Jen K, who likes to limit her name to “four letters,” has been working at Paul’s for eight years. Some older Chapman students might recognize her from when she used to work the Thursday night shift, but now she mostly works Sunday and Monday mornings and Tuesday nights. After she first switched shifts, she realized it was “dead” in the mornings compared to weekends, so she spent her extra time inventing and perfecting new cocktail recipes. Now, instead of dishing out “KDP’s”— a Paul’s creation and specialty — and shots of chardonnay (no joke) to students, she spends her time behind the bar making specialty creations for the regulars, off-duty police officers, night-shift workers and masonic lodge members.
Interacting with regulars is her favorite part of the job. She knows almost everyone and they know her. I was at Paul’s the night before and saw a customer stumble out the front door but asserted that he would be back at 6 am sharp the next day just to say “Hi” to Jen.
She does miss the Thursday energy sometimes, but she said the change of pace gives her time to focus on her floral design business. Her flower arrangement skills also help her make her drinks into works of art.

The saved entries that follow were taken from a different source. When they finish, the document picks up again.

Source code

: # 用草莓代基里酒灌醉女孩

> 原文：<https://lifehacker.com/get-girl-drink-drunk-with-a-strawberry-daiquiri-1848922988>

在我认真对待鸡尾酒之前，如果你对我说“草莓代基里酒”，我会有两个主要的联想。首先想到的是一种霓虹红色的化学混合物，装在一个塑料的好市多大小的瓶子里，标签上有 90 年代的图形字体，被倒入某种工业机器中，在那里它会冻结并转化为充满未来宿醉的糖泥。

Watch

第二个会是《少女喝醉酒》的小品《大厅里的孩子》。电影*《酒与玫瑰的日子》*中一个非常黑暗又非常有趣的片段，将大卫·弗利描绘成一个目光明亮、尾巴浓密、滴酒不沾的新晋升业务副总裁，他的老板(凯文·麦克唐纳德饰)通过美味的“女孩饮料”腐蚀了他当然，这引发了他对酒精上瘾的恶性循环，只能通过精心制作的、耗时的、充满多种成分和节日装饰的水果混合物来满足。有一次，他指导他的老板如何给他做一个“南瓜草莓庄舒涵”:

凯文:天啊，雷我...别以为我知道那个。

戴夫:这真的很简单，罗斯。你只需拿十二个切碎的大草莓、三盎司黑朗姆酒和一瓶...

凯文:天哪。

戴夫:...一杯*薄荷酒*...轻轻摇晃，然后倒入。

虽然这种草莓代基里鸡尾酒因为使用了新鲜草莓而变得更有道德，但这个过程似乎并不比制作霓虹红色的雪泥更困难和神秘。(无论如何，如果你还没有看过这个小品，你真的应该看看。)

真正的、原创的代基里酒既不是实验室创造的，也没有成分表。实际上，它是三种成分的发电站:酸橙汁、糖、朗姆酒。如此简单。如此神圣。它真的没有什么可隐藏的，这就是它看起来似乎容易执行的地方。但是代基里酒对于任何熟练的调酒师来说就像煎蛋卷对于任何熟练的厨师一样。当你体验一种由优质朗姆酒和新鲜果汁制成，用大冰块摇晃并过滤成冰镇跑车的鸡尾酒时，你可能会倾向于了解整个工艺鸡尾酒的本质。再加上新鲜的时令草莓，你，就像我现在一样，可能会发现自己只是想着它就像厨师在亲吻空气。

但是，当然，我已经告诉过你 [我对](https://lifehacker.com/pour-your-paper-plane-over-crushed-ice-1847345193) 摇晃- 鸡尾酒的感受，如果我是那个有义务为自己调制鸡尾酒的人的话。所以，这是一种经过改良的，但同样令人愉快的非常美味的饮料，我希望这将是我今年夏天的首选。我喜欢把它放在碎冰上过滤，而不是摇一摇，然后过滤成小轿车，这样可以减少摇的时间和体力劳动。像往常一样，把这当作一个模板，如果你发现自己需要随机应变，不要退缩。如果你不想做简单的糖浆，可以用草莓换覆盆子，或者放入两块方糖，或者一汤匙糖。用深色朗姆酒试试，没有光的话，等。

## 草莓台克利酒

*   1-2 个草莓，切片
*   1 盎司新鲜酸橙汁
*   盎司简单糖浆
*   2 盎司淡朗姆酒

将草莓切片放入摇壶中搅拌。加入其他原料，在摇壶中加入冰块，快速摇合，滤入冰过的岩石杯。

Jen’s bloody mary’s are a “meal in a glass,” she said. Right now they include artisan cheese, bread, bacon, celery, olives, cucumber, dried mango coated in tajin and a spicy pickle. Sometimes she shakes up the recipe.
Last week she went “healthy” and garnished her drinks with mini heads of lettuce and alfalfa sprouts, but people tend to like the cheese and bread version better, she said. Her other specialties include peanut butter and jelly screwball shots and Jack-a-chino’s (which taste like a Yankee Candle at Christmas time and I mean that as the best possible compliment) — both popular drinks of her own invention.
Making complicated drinks is no problem for Jen. Nothing about her job bothers her, she said, except maybe when they run out of supplies. She glides around the bar with ease, but mentioned the hardest part of her job is making the popcorn.
In her free time she studies horticulture and dreams about one day retiring to upstate New York, but for now she enjoys the pace of the early-week crowd at Paul’s. She urges Chapman students to give other days besides Thursday a chance. The “stampede” of Chapman kids usually come in around 10 to 11 pm and then clear out soon after, but she thinks they are missing out on the lesser known aspects of the establishment.
“The bar is actually really rad and the locals are cool,” she said. “(Chapman students) would own the bar if they came on Mondays. Free pool, free popcorn and I can make bloody marys.”